Dataset excerpts
BEGIN

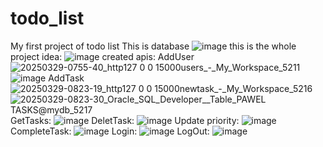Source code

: # todo_list
My first project of todo list
This is database 
![image](https://github.com/user-attachments/assets/9181cc4b-34a5-4638-9680-bbab341651d9)
this is the whole project idea: 
![image](https://github.com/user-attachments/assets/daeb998e-1f97-4d47-ab1e-b2b88a34ef7d)
created apis:
AddUser
![20250329-0755-40_http127 0 0 15000users_-_My_Workspace_5211](https://github.com/user-attachments/assets/85579d84-5a03-4928-8517-11d821a14ece)
![image](https://github.com/user-attachments/assets/dea76175-5325-4aae-a19d-527c16833500)
AddTask
![20250329-0823-19_http127 0 0 15000newtask_-_My_Workspace_5216](https://github.com/user-attachments/assets/ab1cd4ad-9711-4377-9200-efdd58ae8412)
![20250329-0823-30_Oracle_SQL_Developer__Table_PAWEL TASKS@mydb_5217](https://github.com/user-attachments/assets/314bf445-61f5-4f2c-ad1d-0802bc50b006)
GetTasks:
![image](https://github.com/user-attachments/assets/b52b6449-ea45-4976-98f9-209002bbbb59)
DeletTask:
![image](https://github.com/user-attachments/assets/91a5c397-0a24-4207-aad6-6083d50da970)
Update priority:
![image](https://github.com/user-attachments/assets/164089bb-31da-4abe-8598-7943d12ba2b6)
CompleteTask:
![image](https://github.com/user-attachments/assets/e3b0aed4-921a-4b53-a1cf-cfd2ff849d67)
Login:
![image](https://github.com/user-attachments/assets/22b696d3-584b-4bd5-9508-e807694e4f4f)
LogOut:
![image](https://github.com/user-attachments/assets/a61b08c1-28ac-47d6-a434-ba2250b5afc3)

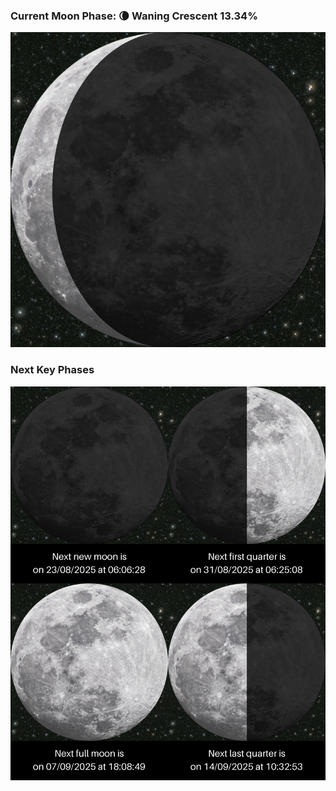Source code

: ### Current Moon Phase: 🌘 Waning Crescent 13.34%
![Moon Phase](moonphase.png)
### Next Key Phases
![Gallery](gallery.png)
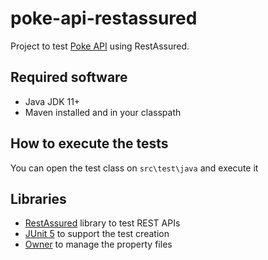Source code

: # poke-api-restassured


Project to test [Poke API](https://pokeapi.co/) using RestAssured.


## Required software
* Java JDK 11+
* Maven installed and in your classpath

## How to execute the tests
You can open the test class on `src\test\java` and execute it

## Libraries
* [RestAssured](http://rest-assured.io/) library to test REST APIs
* [JUnit 5](https://junit.org/junit5/) to support the test creation
* [Owner](http://owner.aeonbits.org/) to manage the property files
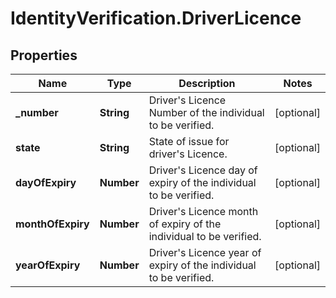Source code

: # IdentityVerification.DriverLicence

## Properties

Name | Type | Description | Notes
------------ | ------------- | ------------- | -------------
**_number** | **String** | Driver&#39;s Licence Number of the individual to be verified. | [optional] 
**state** | **String** | State of issue for driver&#39;s Licence. | [optional] 
**dayOfExpiry** | **Number** | Driver&#39;s Licence day of expiry of the individual to be verified. | [optional] 
**monthOfExpiry** | **Number** | Driver&#39;s Licence month of expiry of the individual to be verified. | [optional] 
**yearOfExpiry** | **Number** | Driver&#39;s Licence year of expiry of the individual to be verified. | [optional] 


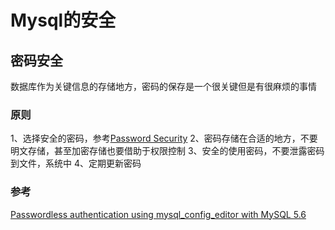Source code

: # Mysql的安全

## 密码安全

数据库作为关键信息的存储地方，密码的保存是一个很关键但是有很麻烦的事情

### 原则
  1、选择安全的密码，参考[Password Security](/security/cryptography/password.md)
  2、密码存储在合适的地方，不要明文存储，甚至加密存储也要借助于权限控制
  3、安全的使用密码，不要泄露密码到文件，系统中
  4、定期更新密码



### 参考
[Passwordless authentication using mysql_config_editor with MySQL 5.6](https://opensourcedbms.com/dbms/passwordless-authentication-using-mysql_config_editor-with-mysql-5-6/)
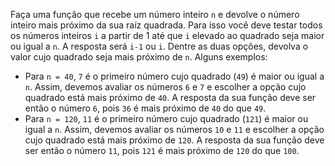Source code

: Faça uma função que recebe um número inteiro `n` e devolve o número inteiro mais próximo da sua raíz quadrada. Para isso você deve testar todos os números inteiros `i` a partir de 1 até que `i` elevado ao quadrado seja maior ou igual a `n`. A resposta será `i-1` ou `i`. Dentre as duas opções, devolva o valor cujo quadrado seja mais próximo de `n`. Alguns exemplos:

- Para `n = 40`, `7` é o primeiro número cujo quadrado (`49`) é maior ou igual a `n`. Assim, devemos avaliar os números `6` e `7` e escolher a opção cujo quadrado está mais próximo de `40`. A resposta da sua função deve ser então o número `6`, pois `36` é mais próximo de `40` do que `49`.
- Para `n = 120`, `11` é o primeiro número cujo quadrado (`121`) é maior ou igual a `n`. Assim, devemos avaliar os números `10` e `11` e escolher a opção cujo quadrado está mais próximo de `120`. A resposta da sua função deve ser então o número `11`, pois `121` é mais próximo de `120` do que `100`.
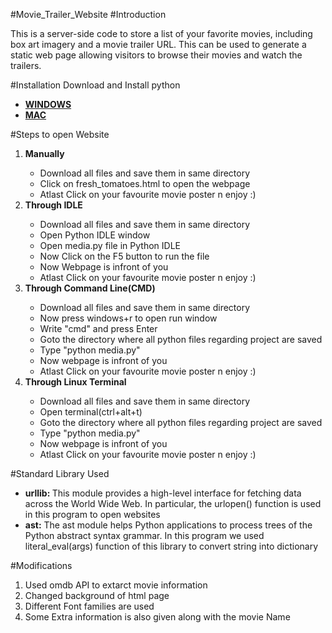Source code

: #Movie_Trailer_Website
#Introduction

This is a server-side code to store a list of your favorite movies, 
including box art imagery and a movie trailer URL. This can be used to 
generate a static web page allowing visitors to browse their movies and 
watch the trailers.

#Installation
Download and Install python
<ul>
<li><a href='https://www.python.org/downloads/'><b>WINDOWS</b></a></li>
<li><a href='https://www.python.org/downloads/mac-osx/'><b>MAC</b></a></li>
</ul>

#Steps to open Website
<ol>
<li><b>Manually</b></li>
<ul>
 <li>Download all files and save them in same directory</li>
 <li>Click on fresh_tomatoes.html to open the webpage</li>
 <li>Atlast Click on your favourite movie poster n enjoy :)</li>
</ul>
<li><b>Through IDLE</b></li>
<ul>
 <li>Download all files and save them in same directory</li>
 <li>Open Python IDLE window</li>
 <li>Open media.py file in Python IDLE</li>
 <li>Now Click on the F5 button to run the file</li>
 <li>Now Webpage is infront of you</li>
 <li>Atlast Click on your favourite movie poster n enjoy :) </li>
</ul>
<li><b>Through Command Line(CMD)</b></li>
<ul>
 <li>Download all files and save them in same directory</li>
 <li>Now press windows+r to open run window</li>
 <li>Write "cmd" and press Enter</li>
 <li>Goto the directory where all python files regarding project are saved</li>
 <li>Type "python media.py"</li>
 <li>Now webpage is infront of you</li>
 <li>Atlast Click on your favourite movie poster n enjoy :)</li>
</ul>
<li><b>Through Linux Terminal</b></li>
<ul>
 <li>Download all files and save them in same directory</li>
 <li>Open terminal(ctrl+alt+t)</li>
 <li>Goto the directory where all python files regarding project are saved</li>
 <li>Type "python media.py"</li>
 <li>Now webpage is infront of you</li>
 <li>Atlast Click on your favourite movie poster n enjoy :)</li>
</ul>
</ol>

#Standard Library Used
<ul>
<li>
<b>urllib: </b> This module provides a high-level interface for fetching data across the
 World Wide Web. In particular, the urlopen() function is used in this program to open websites </li>
 <li><b>ast:</b> The ast module helps Python applications to process trees of the Python
abstract syntax grammar. In this program we used literal_eval(args) function of this library to convert string into dictionary</li>
</ul>
 
#Modifications
<ol>
<li> Used omdb API to extarct movie information</li>
<li> Changed background of html page</li>
<li> Different Font families are used</li>
<li> Some Extra information is also given along with the movie Name</li>
</ol>
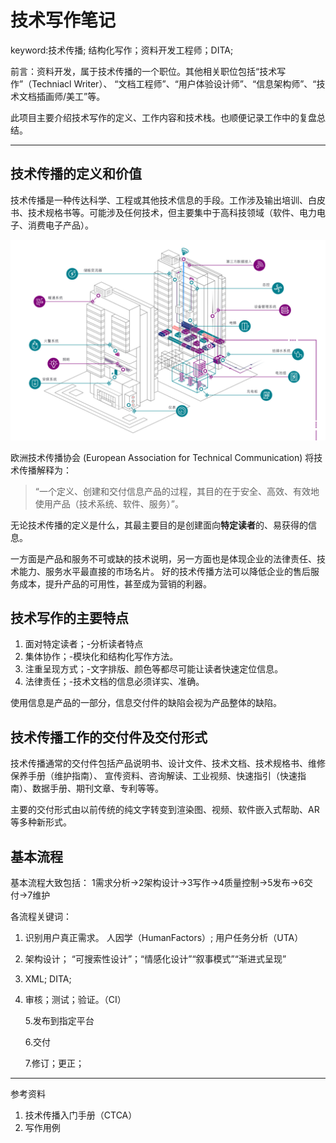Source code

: # 技术写作笔记

keyword:技术传播; 结构化写作；资料开发工程师；DITA;

前言：资料开发，属于技术传播的一个职位。其他相关职位包括“技术写作”（Techniacl Writer）、
“文档工程师”、“用户体验设计师”、“信息架构师”、“技术文档插画师/美工”等。

此项目主要介绍技术写作的定义、工作内容和技术栈。也顺便记录工作中的复盘总结。

---

## 技术传播的定义和价值

技术传播是一种传达科学、工程或其他技术信息的手段。工作涉及输出培训、白皮书、技术规格书等。可能涉及任何技术，但主要集中于高科技领域（软件、电力电子、消费电子产品）。

 ![pic](https://github.com/ffmpegzhou/Tech_Writer/blob/main/Pics/eg1.jpg)

欧洲技术传播协会 (European Association for Technical Communication) 将技术传播解释为：

> “一个定义、创建和交付信息产品的过程，其目的在于安全、高效、有效地使用产品（技术系统、软件、服务）”。

无论技术传播的定义是什么，其最主要目的是创建面向**特定读者**的、易获得的信息。

一方面是产品和服务不可或缺的技术说明，另一方面也是体现企业的法律责任、技术能力、服务水平最直接的市场名片。
好的技术传播方法可以降低企业的售后服务成本，提升产品的可用性，甚至成为营销的利器。

## 技术写作的主要特点
1. 面对特定读者；-分析读者特点
2. 集体协作；-模块化和结构化写作方法。
3. 注重呈现方式；-文字排版、颜色等都尽可能让读者快速定位信息。
4. 法律责任；-技术文档的信息必须详实、准确。

使用信息是产品的一部分，信息交付件的缺陷会视为产品整体的缺陷。

## 技术传播工作的交付件及交付形式

技术传播通常的交付件包括产品说明书、设计文件、技术文档、技术规格书、维修保养手册（维护指南）、
宣传资料、咨询解读、工业视频、快速指引（快速指南）、数据手册、期刊文章、专利等等。

主要的交付形式由以前传统的纯文字转变到渲染图、视频、软件嵌入式帮助、AR等多种新形式。

## 基本流程

基本流程大致包括： 1需求分析->2架构设计->3写作->4质量控制->5发布->6交付->7维护

各流程关键词：
1. 识别用户真正需求。 人因学（HumanFactors）; 用户任务分析（UTA）
2. 架构设计； “可搜索性设计”；“情感化设计”“叙事模式”“渐进式呈现”
3. XML; DITA;
4. 审核；测试；验证。（CI）

   5.发布到指定平台

   6.交付

   7.修订；更正；

---

参考资料
1. 技术传播入门手册（CTCA）
2. 写作用例

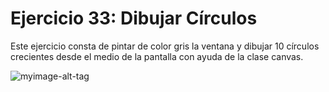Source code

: ﻿# Ejercicio 33: Dibujar Círculos 
Este ejercicio consta de pintar de color gris la ventana y dibujar 10 círculos crecientes desde el medio de la pantalla con ayuda de la clase canvas.

 ![myimage-alt-tag](https://github.com/wendysoto/Ejercicios_Android/blob/master/capturas/33.jpeg)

END

What this task involves
Among the entries above, locate the line with "数据库作为关键信息的存储地方，密码的保存是一个很关键但是有很麻烦的事情" and the line with "generate a static". Give those two lines and all lines between them again, exactly, leaving out the pictures.

Response box
数据库作为关键信息的存储地方，密码的保存是一个很关键但是有很麻烦的事情

### 原则
  1、选择安全的密码，参考[Password Security](/security/cryptography/password.md)
  2、密码存储在合适的地方，不要明文存储，甚至加密存储也要借助于权限控制
  3、安全的使用密码，不要泄露密码到文件，系统中
  4、定期更新密码



### 参考
[Passwordless authentication using mysql_config_editor with MySQL 5.6](https://opensourcedbms.com/dbms/passwordless-authentication-using-mysql_config_editor-with-mysql-5-6/)
Source code

: Faça uma função que recebe um número inteiro `n` e devolve o número inteiro mais próximo da sua raíz quadrada. Para isso você deve testar todos os números inteiros `i` a partir de 1 até que `i` elevado ao quadrado seja maior ou igual a `n`. A resposta será `i-1` ou `i`. Dentre as duas opções, devolva o valor cujo quadrado seja mais próximo de `n`. Alguns exemplos:

- Para `n = 40`, `7` é o primeiro número cujo quadrado (`49`) é maior ou igual a `n`. Assim, devemos avaliar os números `6` e `7` e escolher a opção cujo quadrado está mais próximo de `40`. A resposta da sua função deve ser então o número `6`, pois `36` é mais próximo de `40` do que `49`.
- Para `n = 120`, `11` é o primeiro número cujo quadrado (`121`) é maior ou igual a `n`. Assim, devemos avaliar os números `10` e `11` e escolher a opção cujo quadrado está mais próximo de `120`. A resposta da sua função deve ser então o número `11`, pois `121` é mais próximo de `120` do que `100`.
Source code

: #Movie_Trailer_Website
#Introduction

This is a server-side code to store a list of your favorite movies, 
including box art imagery and a movie trailer URL. This can be used to 
generate a static web page allowing visitors to browse their movies and 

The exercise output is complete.